▸ **Your objective**:
What is needed is an exact copy of every record.

:::::

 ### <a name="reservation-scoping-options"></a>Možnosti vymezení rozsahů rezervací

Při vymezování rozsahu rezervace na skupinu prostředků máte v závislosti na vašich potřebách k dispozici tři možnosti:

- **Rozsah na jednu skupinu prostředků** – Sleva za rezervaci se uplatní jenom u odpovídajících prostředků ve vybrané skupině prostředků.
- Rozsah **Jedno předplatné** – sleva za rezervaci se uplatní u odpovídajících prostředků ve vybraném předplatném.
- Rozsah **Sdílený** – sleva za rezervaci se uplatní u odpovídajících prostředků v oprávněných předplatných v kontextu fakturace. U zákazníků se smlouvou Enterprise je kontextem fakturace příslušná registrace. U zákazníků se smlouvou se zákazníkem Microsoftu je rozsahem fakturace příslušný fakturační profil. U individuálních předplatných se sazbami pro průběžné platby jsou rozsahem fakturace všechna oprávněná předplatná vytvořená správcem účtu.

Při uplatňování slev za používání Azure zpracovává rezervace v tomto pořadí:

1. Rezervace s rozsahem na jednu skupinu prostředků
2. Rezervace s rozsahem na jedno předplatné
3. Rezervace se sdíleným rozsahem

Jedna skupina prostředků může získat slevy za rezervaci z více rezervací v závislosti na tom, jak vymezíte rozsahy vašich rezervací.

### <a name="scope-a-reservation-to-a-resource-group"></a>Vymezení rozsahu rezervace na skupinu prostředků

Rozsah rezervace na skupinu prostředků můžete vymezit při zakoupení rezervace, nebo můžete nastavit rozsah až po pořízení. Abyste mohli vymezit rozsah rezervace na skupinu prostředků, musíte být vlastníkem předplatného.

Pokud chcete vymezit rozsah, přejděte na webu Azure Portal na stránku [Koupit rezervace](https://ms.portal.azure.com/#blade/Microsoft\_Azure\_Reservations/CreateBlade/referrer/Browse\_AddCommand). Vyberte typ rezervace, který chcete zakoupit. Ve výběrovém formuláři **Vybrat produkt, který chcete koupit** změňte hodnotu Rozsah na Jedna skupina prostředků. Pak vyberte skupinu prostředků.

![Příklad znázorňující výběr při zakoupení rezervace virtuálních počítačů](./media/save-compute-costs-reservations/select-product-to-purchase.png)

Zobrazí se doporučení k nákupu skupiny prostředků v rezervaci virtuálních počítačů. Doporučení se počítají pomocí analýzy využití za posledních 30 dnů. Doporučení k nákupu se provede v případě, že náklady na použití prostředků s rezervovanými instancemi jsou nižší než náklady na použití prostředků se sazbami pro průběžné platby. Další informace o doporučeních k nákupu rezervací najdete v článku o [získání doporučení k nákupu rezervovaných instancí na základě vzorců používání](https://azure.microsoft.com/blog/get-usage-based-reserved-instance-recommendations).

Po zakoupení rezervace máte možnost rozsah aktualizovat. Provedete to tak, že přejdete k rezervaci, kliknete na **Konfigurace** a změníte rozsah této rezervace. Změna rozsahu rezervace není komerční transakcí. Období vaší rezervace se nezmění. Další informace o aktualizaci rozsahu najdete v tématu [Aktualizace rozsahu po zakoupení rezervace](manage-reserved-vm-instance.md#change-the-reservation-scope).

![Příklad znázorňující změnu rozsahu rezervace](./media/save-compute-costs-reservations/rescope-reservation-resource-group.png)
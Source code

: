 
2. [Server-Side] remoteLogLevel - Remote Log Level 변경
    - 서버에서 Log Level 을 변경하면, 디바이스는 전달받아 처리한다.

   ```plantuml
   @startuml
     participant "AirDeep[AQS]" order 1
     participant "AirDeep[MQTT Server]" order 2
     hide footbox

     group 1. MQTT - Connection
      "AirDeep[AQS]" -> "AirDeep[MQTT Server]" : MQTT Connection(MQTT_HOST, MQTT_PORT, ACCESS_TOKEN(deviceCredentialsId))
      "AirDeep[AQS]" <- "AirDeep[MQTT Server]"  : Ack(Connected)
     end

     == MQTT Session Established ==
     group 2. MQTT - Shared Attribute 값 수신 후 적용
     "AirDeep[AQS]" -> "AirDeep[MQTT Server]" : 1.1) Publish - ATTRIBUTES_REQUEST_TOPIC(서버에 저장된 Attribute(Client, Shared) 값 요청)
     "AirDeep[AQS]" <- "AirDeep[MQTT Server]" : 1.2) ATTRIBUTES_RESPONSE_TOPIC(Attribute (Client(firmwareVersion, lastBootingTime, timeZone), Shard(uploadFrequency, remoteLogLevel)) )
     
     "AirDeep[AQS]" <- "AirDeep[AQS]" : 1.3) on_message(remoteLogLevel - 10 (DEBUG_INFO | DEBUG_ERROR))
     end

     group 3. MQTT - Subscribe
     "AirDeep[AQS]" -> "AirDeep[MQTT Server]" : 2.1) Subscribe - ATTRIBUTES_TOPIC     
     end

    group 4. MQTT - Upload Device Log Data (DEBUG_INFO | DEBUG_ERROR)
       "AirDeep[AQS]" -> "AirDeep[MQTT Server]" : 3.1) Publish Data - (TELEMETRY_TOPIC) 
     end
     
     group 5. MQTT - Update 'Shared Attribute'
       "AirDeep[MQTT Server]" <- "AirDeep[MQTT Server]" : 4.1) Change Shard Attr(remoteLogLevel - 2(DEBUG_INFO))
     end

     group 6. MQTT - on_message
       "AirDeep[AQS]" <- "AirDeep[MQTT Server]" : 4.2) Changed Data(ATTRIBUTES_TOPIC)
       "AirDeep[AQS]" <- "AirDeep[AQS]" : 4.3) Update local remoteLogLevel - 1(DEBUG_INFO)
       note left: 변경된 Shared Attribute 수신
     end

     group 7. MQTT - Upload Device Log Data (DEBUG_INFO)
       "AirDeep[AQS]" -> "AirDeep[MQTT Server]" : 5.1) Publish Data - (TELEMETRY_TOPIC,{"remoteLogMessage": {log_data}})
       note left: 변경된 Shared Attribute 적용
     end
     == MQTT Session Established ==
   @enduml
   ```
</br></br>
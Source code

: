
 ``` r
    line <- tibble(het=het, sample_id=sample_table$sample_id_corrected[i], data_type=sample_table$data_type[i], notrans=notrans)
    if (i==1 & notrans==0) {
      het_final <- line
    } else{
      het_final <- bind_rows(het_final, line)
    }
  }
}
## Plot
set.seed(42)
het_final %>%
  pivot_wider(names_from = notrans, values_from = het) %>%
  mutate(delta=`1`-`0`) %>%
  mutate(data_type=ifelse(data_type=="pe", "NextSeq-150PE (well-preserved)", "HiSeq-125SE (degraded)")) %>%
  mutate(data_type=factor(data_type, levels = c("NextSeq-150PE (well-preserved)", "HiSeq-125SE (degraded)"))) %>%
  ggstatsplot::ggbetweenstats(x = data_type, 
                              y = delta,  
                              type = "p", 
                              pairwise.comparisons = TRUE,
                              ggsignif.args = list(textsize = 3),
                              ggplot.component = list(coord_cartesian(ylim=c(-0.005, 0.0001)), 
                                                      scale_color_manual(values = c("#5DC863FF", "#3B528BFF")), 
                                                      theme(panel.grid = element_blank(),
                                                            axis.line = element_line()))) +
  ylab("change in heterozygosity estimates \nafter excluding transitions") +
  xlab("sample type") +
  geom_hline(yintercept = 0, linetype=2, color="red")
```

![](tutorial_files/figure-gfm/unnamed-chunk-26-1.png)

:::::

▸ **Solved exercise**:
 ### <a name="reservation-scoping-options"></a>Možnosti vymezení rozsahů rezervací

Při vymezování rozsahu rezervace na skupinu prostředků máte v závislosti na vašich potřebách k dispozici tři možnosti:

- **Rozsah na jednu skupinu prostředků** – Sleva za rezervaci se uplatní jenom u odpovídajících prostředků ve vybrané skupině prostředků.
- Rozsah **Jedno předplatné** – sleva za rezervaci se uplatní u odpovídajících prostředků ve vybraném předplatném.
- Rozsah **Sdílený** – sleva za rezervaci se uplatní u odpovídajících prostředků v oprávněných předplatných v kontextu fakturace. U zákazníků se smlouvou Enterprise je kontextem fakturace příslušná registrace. U zákazníků se smlouvou se zákazníkem Microsoftu je rozsahem fakturace příslušný fakturační profil. U individuálních předplatných se sazbami pro průběžné platby jsou rozsahem fakturace všechna oprávněná předplatná vytvořená správcem účtu.

Při uplatňování slev za používání Azure zpracovává rezervace v tomto pořadí:

1. Rezervace s rozsahem na jednu skupinu prostředků
2. Rezervace s rozsahem na jedno předplatné
3. Rezervace se sdíleným rozsahem

Jedna skupina prostředků může získat slevy za rezervaci z více rezervací v závislosti na tom, jak vymezíte rozsahy vašich rezervací.

### <a name="scope-a-reservation-to-a-resource-group"></a>Vymezení rozsahu rezervace na skupinu prostředků

Rozsah rezervace na skupinu prostředků můžete vymezit při zakoupení rezervace, nebo můžete nastavit rozsah až po pořízení. Abyste mohli vymezit rozsah rezervace na skupinu prostředků, musíte být vlastníkem předplatného.

Pokud chcete vymezit rozsah, přejděte na webu Azure Portal na stránku [Koupit rezervace](https://ms.portal.azure.com/#blade/Microsoft\_Azure\_Reservations/CreateBlade/referrer/Browse\_AddCommand). Vyberte typ rezervace, který chcete zakoupit. Ve výběrovém formuláři **Vybrat produkt, který chcete koupit** změňte hodnotu Rozsah na Jedna skupina prostředků. Pak vyberte skupinu prostředků.

![Příklad znázorňující výběr při zakoupení rezervace virtuálních počítačů](./media/save-compute-costs-reservations/select-product-to-purchase.png)

Zobrazí se doporučení k nákupu skupiny prostředků v rezervaci virtuálních počítačů. Doporučení se počítají pomocí analýzy využití za posledních 30 dnů. Doporučení k nákupu se provede v případě, že náklady na použití prostředků s rezervovanými instancemi jsou nižší než náklady na použití prostředků se sazbami pro průběžné platby. Další informace o doporučeních k nákupu rezervací najdete v článku o [získání doporučení k nákupu rezervovaných instancí na základě vzorců používání](https://azure.microsoft.com/blog/get-usage-based-reserved-instance-recommendations).

Po zakoupení rezervace máte možnost rozsah aktualizovat. Provedete to tak, že přejdete k rezervaci, kliknete na **Konfigurace** a změníte rozsah této rezervace. Změna rozsahu rezervace není komerční transakcí. Období vaší rezervace se nezmění. Další informace o aktualizaci rozsahu najdete v tématu [Aktualizace rozsahu po zakoupení rezervace](manage-reserved-vm-instance.md#change-the-reservation-scope).

![Příklad znázorňující změnu rozsahu rezervace](./media/save-compute-costs-reservations/rescope-reservation-resource-group.png)
Source code

: 
2. [Server-Side] remoteLogLevel - Remote Log Level 변경
    - 서버에서 Log Level 을 변경하면, 디바이스는 전달받아 처리한다.

   ```plantuml
   @startuml
     participant "AirDeep[AQS]" order 1
     participant "AirDeep[MQTT Server]" order 2
     hide footbox

     group 1. MQTT - Connection
      "AirDeep[AQS]" -> "AirDeep[MQTT Server]" : MQTT Connection(MQTT_HOST, MQTT_PORT, ACCESS_TOKEN(deviceCredentialsId))
      "AirDeep[AQS]" <- "AirDeep[MQTT Server]"  : Ack(Connected)
     end

     == MQTT Session Established ==
     group 2. MQTT - Shared Attribute 값 수신 후 적용
     "AirDeep[AQS]" -> "AirDeep[MQTT Server]" : 1.1) Publish - ATTRIBUTES_REQUEST_TOPIC(서버에 저장된 Attribute(Client, Shared) 값 요청)
     "AirDeep[AQS]" <- "AirDeep[MQTT Server]" : 1.2) ATTRIBUTES_RESPONSE_TOPIC(Attribute (Client(firmwareVersion, lastBootingTime, timeZone), Shard(uploadFrequency, remoteLogLevel)) )
     
     "AirDeep[AQS]" <- "AirDeep[AQS]" : 1.3) on_message(remoteLogLevel - 10 (DEBUG_INFO | DEBUG_ERROR))
     end

     group 3. MQTT - Subscribe
     "AirDeep[AQS]" -> "AirDeep[MQTT Server]" : 2.1) Subscribe - ATTRIBUTES_TOPIC     
     end

    group 4. MQTT - Upload Device Log Data (DEBUG_INFO | DEBUG_ERROR)
       "AirDeep[AQS]" -> "AirDeep[MQTT Server]" : 3.1) Publish Data - (TELEMETRY_TOPIC) 
     end
     
     group 5. MQTT - Update 'Shared Attribute'
       "AirDeep[MQTT Server]" <- "AirDeep[MQTT Server]" : 4.1) Change Shard Attr(remoteLogLevel - 2(DEBUG_INFO))
     end

     group 6. MQTT - on_message
       "AirDeep[AQS]" <- "AirDeep[MQTT Server]" : 4.2) Changed Data(ATTRIBUTES_TOPIC)
       "AirDeep[AQS]" <- "AirDeep[AQS]" : 4.3) Update local remoteLogLevel - 1(DEBUG_INFO)
       note left: 변경된 Shared Attribute 수신
     end

     group 7. MQTT - Upload Device Log Data (DEBUG_INFO)
       "AirDeep[AQS]" -> "AirDeep[MQTT Server]" : 5.1) Publish Data - (TELEMETRY_TOPIC,{"remoteLogMessage": {log_data}})
       note left: 변경된 Shared Attribute 적용
     end
     == MQTT Session Established ==
   @enduml
   ```
</br></br>
Source code

:
 ``` r
    line <- tibble(het=het, sample_id=sample_table$sample_id_corrected[i], data_type=sample_table$data_type[i], notrans=notrans)
    if (i==1 & notrans==0) {
      het_final <- line
    } else{
      het_final <- bind_rows(het_final, line)
    }
  }
}
## Plot
set.seed(42)
het_final %>%
  pivot_wider(names_from = notrans, values_from = het) %>%
  mutate(delta=`1`-`0`) %>%
  mutate(data_type=ifelse(data_type=="pe", "NextSeq-150PE (well-preserved)", "HiSeq-125SE (degraded)")) %>%
  mutate(data_type=factor(data_type, levels = c("NextSeq-150PE (well-preserved)", "HiSeq-125SE (degraded)"))) %>%
  ggstatsplot::ggbetweenstats(x = data_type, 
                              y = delta,  
                              type = "p", 
                              pairwise.comparisons = TRUE,
                              ggsignif.args = list(textsize = 3),
                              ggplot.component = list(coord_cartesian(ylim=c(-0.005, 0.0001)), 
                                                      scale_color_manual(values = c("#5DC863FF", "#3B528BFF")), 
                                                      theme(panel.grid = element_blank(),
                                                            axis.line = element_line()))) +
  ylab("change in heterozygosity estimates \nafter excluding transitions") +
  xlab("sample type") +
  geom_hline(yintercept = 0, linetype=2, color="red")
```

![](tutorial_files/figure-gfm/unnamed-chunk-26-1.png)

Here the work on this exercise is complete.